Mi esposo solicita el divorcio y mi hija de 6 años…

La máscara se cae

A mi lado, el señor Reeves se levantó tan rápido que su silla chirrió contra el suelo. —Su Señoría...

—Siéntese, señor Reeves —ordenó el juez, con la mirada fija en la pantalla. Su expresión se había endurecido hasta convertirse en algo esculpido en granito.

Al otro lado del pasillo, el rostro de Mark palideció por completo. La sonrisa amable y condescendiente que lucía hacía apenas unos instantes se desvaneció, reemplazada por una mirada rígida y aterrorizada. Intentó levantarse, pero su abogado, el Sr. Caldwell, lo agarró del antebrazo y le susurró al oído con vehemencia. Mark se zafó de él, con la mirada fija en la sala como un animal acorralado buscando una salida.

En el vídeo, el audio seguía reproduciéndose con una claridad aterradora.

—¿Encontraste el teléfono? —preguntó Vanessa en la pantalla, apoyada en la encimera de la cocina.

—Sí —respondió Mark. El video lo mostraba acercándose a mi bolso, sacando mi teléfono inteligente y conectándolo a su computadora portátil. —Ella creía que era muy lista. Tenía grabaciones de audio de nuestras discusiones de la semana pasada. Y fotos de los moretones de cuando la tiré contra el tocador.

En la pantalla, Mark soltó una risita, un sonido bajo y cruel que me puso los pelos de punta. «Idiotas.
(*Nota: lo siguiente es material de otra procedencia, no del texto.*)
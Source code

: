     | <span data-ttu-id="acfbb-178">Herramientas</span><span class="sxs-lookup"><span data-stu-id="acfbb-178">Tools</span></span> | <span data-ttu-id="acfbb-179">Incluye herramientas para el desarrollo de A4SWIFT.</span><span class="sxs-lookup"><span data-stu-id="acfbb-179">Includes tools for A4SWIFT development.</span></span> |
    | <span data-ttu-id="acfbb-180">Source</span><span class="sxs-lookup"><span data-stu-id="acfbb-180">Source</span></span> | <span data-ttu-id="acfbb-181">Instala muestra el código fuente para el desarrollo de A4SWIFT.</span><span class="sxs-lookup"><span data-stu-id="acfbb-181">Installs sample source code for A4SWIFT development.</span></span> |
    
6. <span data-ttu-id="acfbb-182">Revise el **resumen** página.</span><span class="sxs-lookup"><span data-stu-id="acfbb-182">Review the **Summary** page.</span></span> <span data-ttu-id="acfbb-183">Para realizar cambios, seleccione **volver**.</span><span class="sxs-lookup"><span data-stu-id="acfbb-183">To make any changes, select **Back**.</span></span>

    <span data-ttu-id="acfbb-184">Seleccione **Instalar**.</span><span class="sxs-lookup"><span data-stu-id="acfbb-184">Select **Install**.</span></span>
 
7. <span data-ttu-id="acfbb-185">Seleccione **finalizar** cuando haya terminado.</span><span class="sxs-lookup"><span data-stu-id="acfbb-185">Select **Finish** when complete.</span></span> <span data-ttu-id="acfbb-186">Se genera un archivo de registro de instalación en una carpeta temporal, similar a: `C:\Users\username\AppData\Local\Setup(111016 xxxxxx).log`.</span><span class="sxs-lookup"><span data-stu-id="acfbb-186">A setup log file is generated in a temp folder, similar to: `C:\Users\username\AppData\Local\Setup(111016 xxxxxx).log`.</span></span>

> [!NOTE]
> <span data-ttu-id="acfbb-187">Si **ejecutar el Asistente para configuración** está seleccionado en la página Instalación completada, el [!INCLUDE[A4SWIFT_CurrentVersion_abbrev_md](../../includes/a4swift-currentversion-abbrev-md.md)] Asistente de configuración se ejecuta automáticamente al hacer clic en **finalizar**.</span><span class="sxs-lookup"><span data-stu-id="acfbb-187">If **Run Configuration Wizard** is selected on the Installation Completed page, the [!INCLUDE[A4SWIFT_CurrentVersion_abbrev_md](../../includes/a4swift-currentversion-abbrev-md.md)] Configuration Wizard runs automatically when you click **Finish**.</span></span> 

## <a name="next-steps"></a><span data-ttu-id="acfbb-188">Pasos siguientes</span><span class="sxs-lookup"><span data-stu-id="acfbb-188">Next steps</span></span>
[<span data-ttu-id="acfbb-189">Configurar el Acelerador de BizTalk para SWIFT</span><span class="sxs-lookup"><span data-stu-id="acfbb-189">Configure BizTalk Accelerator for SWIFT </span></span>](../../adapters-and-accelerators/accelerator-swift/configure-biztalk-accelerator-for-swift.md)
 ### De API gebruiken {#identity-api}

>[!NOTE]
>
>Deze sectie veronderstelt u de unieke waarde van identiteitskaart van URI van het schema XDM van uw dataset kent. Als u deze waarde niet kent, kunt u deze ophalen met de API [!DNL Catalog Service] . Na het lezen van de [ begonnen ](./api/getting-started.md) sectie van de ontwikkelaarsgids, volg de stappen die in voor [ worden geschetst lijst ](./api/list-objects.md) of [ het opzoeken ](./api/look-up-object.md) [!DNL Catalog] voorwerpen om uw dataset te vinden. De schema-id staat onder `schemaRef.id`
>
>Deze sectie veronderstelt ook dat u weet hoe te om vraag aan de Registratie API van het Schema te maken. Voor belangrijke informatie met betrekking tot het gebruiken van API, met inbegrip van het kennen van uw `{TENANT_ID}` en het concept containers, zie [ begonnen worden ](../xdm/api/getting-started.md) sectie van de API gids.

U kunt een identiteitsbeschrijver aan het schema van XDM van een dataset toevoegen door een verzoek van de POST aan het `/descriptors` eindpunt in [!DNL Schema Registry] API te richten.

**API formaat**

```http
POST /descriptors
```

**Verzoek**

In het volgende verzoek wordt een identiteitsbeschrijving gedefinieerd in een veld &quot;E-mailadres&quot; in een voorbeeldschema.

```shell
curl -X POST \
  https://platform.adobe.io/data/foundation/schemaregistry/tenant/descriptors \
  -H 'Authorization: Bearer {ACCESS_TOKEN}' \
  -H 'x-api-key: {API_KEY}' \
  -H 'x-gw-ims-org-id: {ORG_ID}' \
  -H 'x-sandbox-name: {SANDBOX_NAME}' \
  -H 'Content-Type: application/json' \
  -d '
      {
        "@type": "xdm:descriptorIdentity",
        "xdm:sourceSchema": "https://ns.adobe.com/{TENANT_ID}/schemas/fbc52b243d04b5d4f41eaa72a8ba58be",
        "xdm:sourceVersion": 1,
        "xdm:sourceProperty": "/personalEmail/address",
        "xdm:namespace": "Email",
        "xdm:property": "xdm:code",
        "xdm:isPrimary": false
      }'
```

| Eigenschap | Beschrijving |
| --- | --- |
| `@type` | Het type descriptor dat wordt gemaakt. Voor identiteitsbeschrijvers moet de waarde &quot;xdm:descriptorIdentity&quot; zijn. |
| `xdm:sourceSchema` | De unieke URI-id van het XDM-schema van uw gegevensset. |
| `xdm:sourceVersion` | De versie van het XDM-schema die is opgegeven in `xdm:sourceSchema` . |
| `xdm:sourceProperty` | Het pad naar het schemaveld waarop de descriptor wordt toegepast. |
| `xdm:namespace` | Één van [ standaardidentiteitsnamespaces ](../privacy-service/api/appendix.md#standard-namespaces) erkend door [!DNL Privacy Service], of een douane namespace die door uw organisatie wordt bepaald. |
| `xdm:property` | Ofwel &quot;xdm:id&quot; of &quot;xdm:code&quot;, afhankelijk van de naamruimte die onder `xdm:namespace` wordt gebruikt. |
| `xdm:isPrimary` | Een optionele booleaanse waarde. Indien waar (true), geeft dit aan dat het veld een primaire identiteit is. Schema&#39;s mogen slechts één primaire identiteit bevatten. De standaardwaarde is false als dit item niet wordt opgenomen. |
Cree que un archivo digital la puede proteger. Ahora mismo estoy borrando de forma remota su copia de seguridad en la nube. Mañana por la mañana, su teléfono estará completamente limpio. Sin pruebas de abuso. Sin pruebas de amenazas. Cuando solicitemos la custodia, parecerá una lunática inestable y paranoica que se inventa historias descabelladas para alejar a Lily de mí».

—¿Y las cuentas bancarias? —preguntó Vanessa, mientras removía una copa de mi vino.

«Ya la transfirieron a la empresa fantasma offshore que creó su firma», dijo Mark, mirando directamente a la cámara sin darse cuenta de que lo estaban observando. «Una vez que el tribunal la declare mentalmente incapacitada, obtendré la custodia exclusiva de Lily, el control total de la herencia de Ellison, y Eleanor no tendrá ni un centavo para contratar a un buen abogado que la defienda».